- Dataset excerpts
╭──
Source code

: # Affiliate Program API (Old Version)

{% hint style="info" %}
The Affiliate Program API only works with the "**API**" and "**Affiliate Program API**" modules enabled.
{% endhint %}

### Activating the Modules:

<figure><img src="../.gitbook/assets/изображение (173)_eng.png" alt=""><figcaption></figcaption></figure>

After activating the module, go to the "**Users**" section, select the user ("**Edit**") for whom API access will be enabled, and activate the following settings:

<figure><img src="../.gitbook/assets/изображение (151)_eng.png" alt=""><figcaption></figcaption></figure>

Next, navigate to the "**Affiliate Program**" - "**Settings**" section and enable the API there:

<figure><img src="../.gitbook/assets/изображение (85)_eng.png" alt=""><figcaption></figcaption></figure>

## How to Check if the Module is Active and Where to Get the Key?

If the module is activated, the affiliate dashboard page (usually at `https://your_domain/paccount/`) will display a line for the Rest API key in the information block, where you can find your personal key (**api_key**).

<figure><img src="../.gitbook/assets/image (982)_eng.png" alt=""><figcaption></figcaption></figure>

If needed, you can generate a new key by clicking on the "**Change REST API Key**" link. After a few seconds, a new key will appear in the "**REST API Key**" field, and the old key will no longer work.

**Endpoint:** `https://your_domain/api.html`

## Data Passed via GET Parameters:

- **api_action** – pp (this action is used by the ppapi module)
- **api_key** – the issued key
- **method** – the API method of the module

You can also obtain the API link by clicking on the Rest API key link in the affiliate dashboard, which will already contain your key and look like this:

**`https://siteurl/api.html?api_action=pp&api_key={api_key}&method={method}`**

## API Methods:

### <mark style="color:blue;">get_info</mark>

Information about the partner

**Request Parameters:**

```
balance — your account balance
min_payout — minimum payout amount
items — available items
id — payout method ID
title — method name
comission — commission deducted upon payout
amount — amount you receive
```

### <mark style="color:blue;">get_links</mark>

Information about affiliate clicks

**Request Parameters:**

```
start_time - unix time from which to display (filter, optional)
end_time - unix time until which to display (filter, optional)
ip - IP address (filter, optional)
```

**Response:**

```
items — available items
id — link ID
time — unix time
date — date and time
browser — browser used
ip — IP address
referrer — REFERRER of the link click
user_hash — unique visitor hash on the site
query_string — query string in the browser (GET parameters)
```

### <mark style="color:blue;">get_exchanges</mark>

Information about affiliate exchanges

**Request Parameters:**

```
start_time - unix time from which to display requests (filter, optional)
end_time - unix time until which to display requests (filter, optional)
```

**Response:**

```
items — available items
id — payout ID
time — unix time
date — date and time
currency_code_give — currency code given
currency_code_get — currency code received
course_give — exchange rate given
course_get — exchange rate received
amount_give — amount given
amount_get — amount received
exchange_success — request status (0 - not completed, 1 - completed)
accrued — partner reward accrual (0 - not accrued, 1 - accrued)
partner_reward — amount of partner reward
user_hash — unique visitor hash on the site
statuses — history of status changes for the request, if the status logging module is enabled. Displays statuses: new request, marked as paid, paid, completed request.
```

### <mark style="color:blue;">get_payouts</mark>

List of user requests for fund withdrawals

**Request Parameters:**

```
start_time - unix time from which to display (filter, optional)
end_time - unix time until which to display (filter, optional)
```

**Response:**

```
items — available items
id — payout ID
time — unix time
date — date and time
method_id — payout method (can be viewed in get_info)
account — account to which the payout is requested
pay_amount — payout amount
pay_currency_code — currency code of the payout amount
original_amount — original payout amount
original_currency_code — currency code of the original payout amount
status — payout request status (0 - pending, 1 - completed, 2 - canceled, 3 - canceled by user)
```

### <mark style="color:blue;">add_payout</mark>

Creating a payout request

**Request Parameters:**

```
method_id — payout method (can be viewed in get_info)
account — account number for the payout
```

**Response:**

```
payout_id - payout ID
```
╰──
- WORK TASK
Look back at the records above. Repeat all of them exactly.

- EXERCISE RESULT
Source code

: # Affiliate Program API (Old Version)

{% hint style="info" %}
The Affiliate Program API only works with the "**API**" and "**Affiliate Program API**" modules enabled.
{% endhint %}

### Activating the Modules:

<figure><img src="../.gitbook/assets/изображение (173)_eng.png" alt=""><figcaption></figcaption></figure>

After activating the module, go to the "**Users**" section, select the user ("**Edit**") for whom API access will be enabled, and activate the following settings:

<figure><img src="../.gitbook/assets/изображение (151)_eng.png" alt=""><figcaption></figcaption></figure>

Next, navigate to the "**Affiliate Program**" - "**Settings**" section and enable the API there:

<figure><img src="../.gitbook/assets/изображение (85)_eng.png" alt=""><figcaption></figcaption></figure>

## How to Check if the Module is Active and Where to Get the Key?

If the module is activated, the affiliate dashboard page (usually at `https://your_domain/paccount/`) will display a line for the Rest API key in the information block, where you can find your personal key (**api_key**).

<figure><img src="../.gitbook/assets/image (982)_eng.png" alt=""><figcaption></figcaption></figure>

If needed, you can generate a new key by clicking on the "**Change REST API Key**" link. After a few seconds, a new key will appear in the "**REST API Key**" field, and the old key will no longer work.

**Endpoint:** `https://your_domain/api.html`

## Data Passed via GET Parameters:

- **api_action** – pp (this action is used by the ppapi module)
- **api_key** – the issued key
- **method** – the API method of the module

You can also obtain the API link by clicking on the Rest API key link in the affiliate dashboard, which will already contain your key and look like this:

**`https://siteurl/api.html?api_action=pp&api_key={api_key}&method={method}`**

## API Methods:

### <mark style="color:blue;">get_info</mark>

Information about the partner

**Request Parameters:**

```
balance — your account balance
min_payout — minimum payout amount
items — available items
id — payout method ID
title — method name
comission — commission deducted upon payout
amount — amount you receive
```

### <mark style="color:blue;">get_links</mark>

Information about affiliate clicks

**Request Parameters:**

```
start_time - unix time from which to display (filter, optional)
end_time - unix time until which to display (filter, optional)
ip - IP address (filter, optional)
```

**Response:**

```
items — available items
id — link ID
time — unix time
date — date and time
browser — browser used
ip — IP address
referrer — REFERRER of the link click
user_hash — unique visitor hash on the site
query_string — query string in the browser (GET parameters)
```

### <mark style="color:blue;">get_exchanges</mark>

Information about affiliate exchanges

**Request Parameters:**

```
start_time - unix time from which to display requests (filter, optional)
end_time - unix time until which to display requests (filter, optional)
```

**Response:**

```
items — available items
id — payout ID
time — unix time
date — date and time
currency_code_give — currency code given
currency_code_get — currency code received
course_give — exchange rate given
course_get — exchange rate received
amount_give — amount given
amount_get — amount received
exchange_success — request status (0 - not completed, 1 - completed)
accrued — partner reward accrual (0 - not accrued, 1 - accrued)
partner_reward — amount of partner reward
user_hash — unique visitor hash on the site
statuses — history of status changes for the request, if the status logging module is enabled. Displays statuses: new request, marked as paid, paid, completed request.
```

### <mark style="color:blue;">get_payouts</mark>

List of user requests for fund withdrawals

**Request Parameters:**

```
start_time - unix time from which to display (filter, optional)
end_time - unix time until which to display (filter, optional)
```

**Response:**

```
items — available items
id — payout ID
time — unix time
date — date and time
method_id — payout method (can be viewed in get_info)
account — account to which the payout is requested
pay_amount — payout amount
pay_currency_code — currency code of the payout amount
original_amount — original payout amount
original_currency_code — currency code of the original payout amount
status — payout request status (0 - pending, 1 - completed, 2 - canceled, 3 - canceled by user)
```

### <mark style="color:blue;">add_payout</mark>

Creating a payout request

**Request Parameters:**

```
method_id — payout method (can be viewed in get_info)
account — account number for the payout
```

**Response:**

```
payout_id - payout ID
```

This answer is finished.